The Transparency of Automatic Web Accessibility Evaluation Tools: Design Criteria, State of the Art, and User Perception

Marco Manca, Vanessa Palumbo, Fabio Paternò, Carmen Santoro · 2023 · ACM Transactions on Accessible Computing · doi:10.1145/3556979

Summary

This paper investigates a critical but often overlooked problem in web accessibility practice: the lack of transparency in automated accessibility evaluation tools. While these tools are widely used to identify WCAG violations, users frequently struggle to understand why different tools produce divergent results, what techniques each tool actually checks, and how to interpret the findings. The authors argue that transparency—clearly communicating inputs, capabilities, limitations, and outputs—is essential for tools to be trusted and used effectively. The research develops five transparency design criteria: C1 (what standards, success criteria, and techniques are supported), C2 (how accessibility issues are categorized using EARL terminology like passed/failed/cannot tell), C3 (how validation results are presented at different granularity levels), C4 (whether practical guidance for fixing problems is provided), and C5 (whether the tool discloses its limitations, such as inability to test dynamic content). These criteria were derived from prior research, collaboration with national accessibility agencies, and direct observation of accessibility practitioners.
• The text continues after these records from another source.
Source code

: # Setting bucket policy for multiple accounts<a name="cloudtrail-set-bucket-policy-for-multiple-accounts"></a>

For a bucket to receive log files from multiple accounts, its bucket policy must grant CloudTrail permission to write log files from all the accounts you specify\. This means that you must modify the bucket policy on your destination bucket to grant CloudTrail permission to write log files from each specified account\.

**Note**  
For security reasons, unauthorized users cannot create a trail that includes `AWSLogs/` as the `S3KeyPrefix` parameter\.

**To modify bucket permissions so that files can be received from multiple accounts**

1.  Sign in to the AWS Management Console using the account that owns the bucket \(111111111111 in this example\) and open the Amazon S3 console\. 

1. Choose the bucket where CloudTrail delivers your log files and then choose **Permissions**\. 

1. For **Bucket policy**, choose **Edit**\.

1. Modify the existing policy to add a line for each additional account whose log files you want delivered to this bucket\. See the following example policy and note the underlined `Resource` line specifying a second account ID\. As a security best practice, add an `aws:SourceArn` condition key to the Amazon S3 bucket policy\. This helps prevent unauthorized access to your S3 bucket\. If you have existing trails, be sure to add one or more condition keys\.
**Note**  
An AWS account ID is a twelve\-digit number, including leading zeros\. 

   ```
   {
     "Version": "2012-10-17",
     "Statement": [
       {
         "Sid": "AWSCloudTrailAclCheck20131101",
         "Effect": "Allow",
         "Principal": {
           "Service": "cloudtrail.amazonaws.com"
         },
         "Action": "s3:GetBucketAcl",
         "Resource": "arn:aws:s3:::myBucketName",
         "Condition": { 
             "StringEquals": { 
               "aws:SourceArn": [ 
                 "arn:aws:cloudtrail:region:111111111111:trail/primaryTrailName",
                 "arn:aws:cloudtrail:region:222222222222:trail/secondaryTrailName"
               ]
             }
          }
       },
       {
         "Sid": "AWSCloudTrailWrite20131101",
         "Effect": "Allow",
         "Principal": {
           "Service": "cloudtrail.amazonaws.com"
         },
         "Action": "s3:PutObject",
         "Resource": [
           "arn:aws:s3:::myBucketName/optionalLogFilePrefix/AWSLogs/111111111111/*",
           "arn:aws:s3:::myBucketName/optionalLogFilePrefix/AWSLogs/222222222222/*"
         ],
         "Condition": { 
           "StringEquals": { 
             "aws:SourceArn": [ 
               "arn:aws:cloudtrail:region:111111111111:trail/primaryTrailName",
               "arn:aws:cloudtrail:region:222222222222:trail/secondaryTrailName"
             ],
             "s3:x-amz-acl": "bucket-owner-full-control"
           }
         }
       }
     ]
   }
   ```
The authors analyzed 11 free, license-free tools from the W3C Web Accessibility Evaluation Tools list against these criteria. Tools examined include WAVE, MAUVE++, QualWeb, Lighthouse, IBM Equal Access Accessibility Checker, and others. The analysis revealed significant gaps: only 5 of 11 tools explicitly list which techniques they implement, few clearly communicate their limitations, and dynamic content support (crucial for modern SPAs) is rarely documented.

Key findings

A survey of 138 accessibility professionals (36% accessibility experts, 25% web developers, 11% web commissioners) found strong support for all transparency criteria. On a 5-point scale, users rated "suggestions to solve errors" highest (M=4.67), followed by "standards/techniques supported" (M=4.62), and "tool limitations information" lowest but still high (M=4.22). Notably, 64% of respondents reported having experienced difficulty understanding results from automated tools—citing mismatches between tool output and actual page state, divergent results across tools, unclear error messages, and lack of remediation guidance. Frequency of tool use significantly affected preferences: frequent users valued detailed technical information and explicit limitation disclosure more than infrequent users, who preferred summary accessibility scores. The most commonly used tools were MAUVE++ (16%), WAVE (14%), SiteImprove (11%), and Lighthouse (6%). A user test with 18 participants (accessibility experts, web developers, web commissioners) evaluated MAUVE++, QualWeb, and Lighthouse against the transparency criteria. None achieved full transparency. Transparency ratings (1-5 scale) were: MAUVE++ (mean 3.88, median 4), QualWeb (mean 4, median 3), Lighthouse (mean 2.44, median 2). Key gaps included: Lighthouse does not explicitly reference WCAG guidelines; most users could not correctly distinguish between errors and warnings; half of participants could not find information about tool limitations. Users appreciated MAUVE++'s multiple views (developer vs. end-user) and QualWeb's filtering capabilities, but criticized Lighthouse's lack of explicit standards references.

Relevance

This research provides a practical framework for both evaluating and designing accessibility tools. Organizations selecting tools should assess them against the five transparency criteria—not just coverage statistics—to ensure the tool will be interpretable by their team. The finding that frequent users need detailed technical information while occasional users prefer summaries suggests tools should support multiple presentation modes. For tool developers, the paper identifies specific improvements: explicitly list supported techniques (not just guidelines), clearly distinguish errors from warnings, disclose limitations around dynamic content and JavaScript frameworks, provide contextual remediation guidance beyond links to W3C documentation, and communicate how accessibility scores are calculated. The research highlights a broader issue: even accessibility experts struggle to interpret automated tool results. This has implications for organizational accessibility programs—tool outputs cannot be treated as definitive, and manual testing remains essential. The parallel drawn to AI explainability is apt: as tools become more complex, transparency about their decision-making becomes more critical. The criteria proposed here could inform procurement requirements, tool certifications, or future W3C guidance on evaluation tool design.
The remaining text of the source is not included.